Extracted records ->

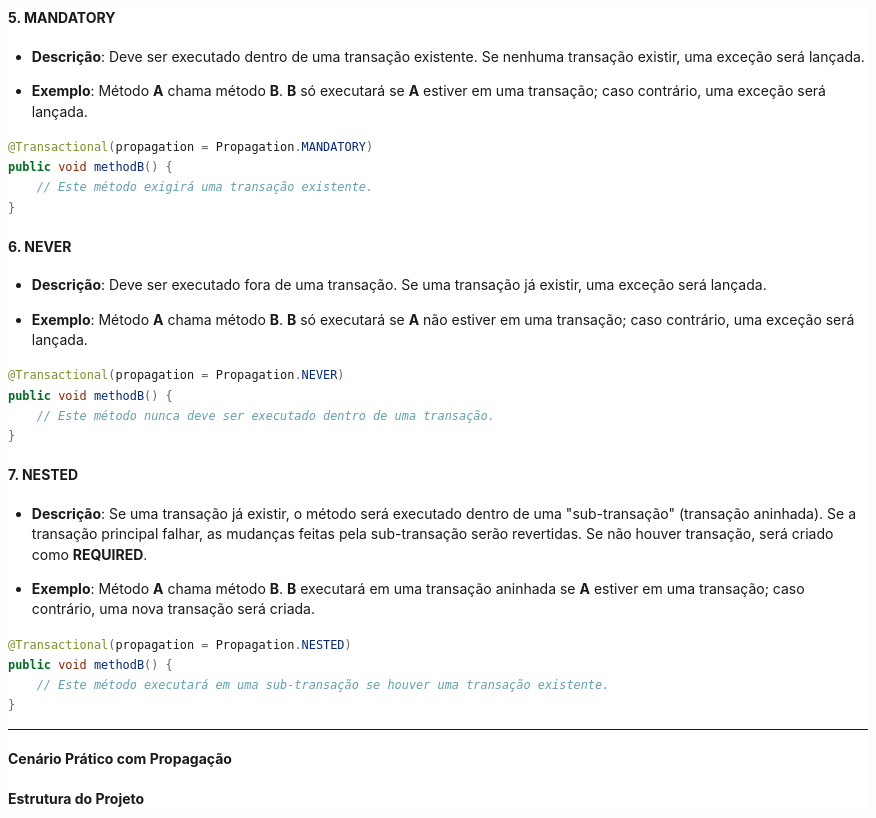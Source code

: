 #### 5. MANDATORY

- **Descrição**: Deve ser executado dentro de uma transação existente. Se nenhuma transação existir, uma exceção será lançada.


- **Exemplo**: Método **A** chama método **B**. **B** só executará se **A** estiver em uma transação; caso contrário, uma exceção será lançada.


```java
@Transactional(propagation = Propagation.MANDATORY)
public void methodB() {
    // Este método exigirá uma transação existente.
}
```

#### 6. NEVER

- **Descrição**: Deve ser executado fora de uma transação. Se uma transação já existir, uma exceção será lançada.


- **Exemplo**: Método **A** chama método **B**. **B** só executará se **A** não estiver em uma transação; caso contrário, uma exceção será lançada.


```java
@Transactional(propagation = Propagation.NEVER)
public void methodB() {
    // Este método nunca deve ser executado dentro de uma transação.
}
```


#### 7. NESTED

- **Descrição**: Se uma transação já existir, o método será executado dentro de uma "sub-transação" (transação aninhada). Se a transação principal falhar, as mudanças feitas pela sub-transação serão revertidas. Se não houver transação, será criado como **REQUIRED**.


- **Exemplo**: Método **A** chama método **B**. **B** executará em uma transação aninhada se **A** estiver em uma transação; caso contrário, uma nova transação será criada.


```java
@Transactional(propagation = Propagation.NESTED)
public void methodB() {
    // Este método executará em uma sub-transação se houver uma transação existente.
}
```

---


#### Cenário Prático com Propagação

#### Estrutura do Projeto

Work to be completed ->
Each line from the top of the records through the one containing "#### 7. NESTED" needs to be transcribed exactly, without pictures.

Answer for the task ->
Source code

: #### 5. MANDATORY

- **Descrição**: Deve ser executado dentro de uma transação existente. Se nenhuma transação existir, uma exceção será lançada.


- **Exemplo**: Método **A** chama método **B**. **B** só executará se **A** estiver em uma transação; caso contrário, uma exceção será lançada.


```java
@Transactional(propagation = Propagation.MANDATORY)
public void methodB() {
    // Este método exigirá uma transação existente.
}
```

#### 6. NEVER

- **Descrição**: Deve ser executado fora de uma transação. Se uma transação já existir, uma exceção será lançada.


- **Exemplo**: Método **A** chama método **B**. **B** só executará se **A** não estiver em uma transação; caso contrário, uma exceção será lançada.


```java
@Transactional(propagation = Propagation.NEVER)
public void methodB() {
    // Este método nunca deve ser executado dentro de uma transação.
}
```


#### 7. NESTED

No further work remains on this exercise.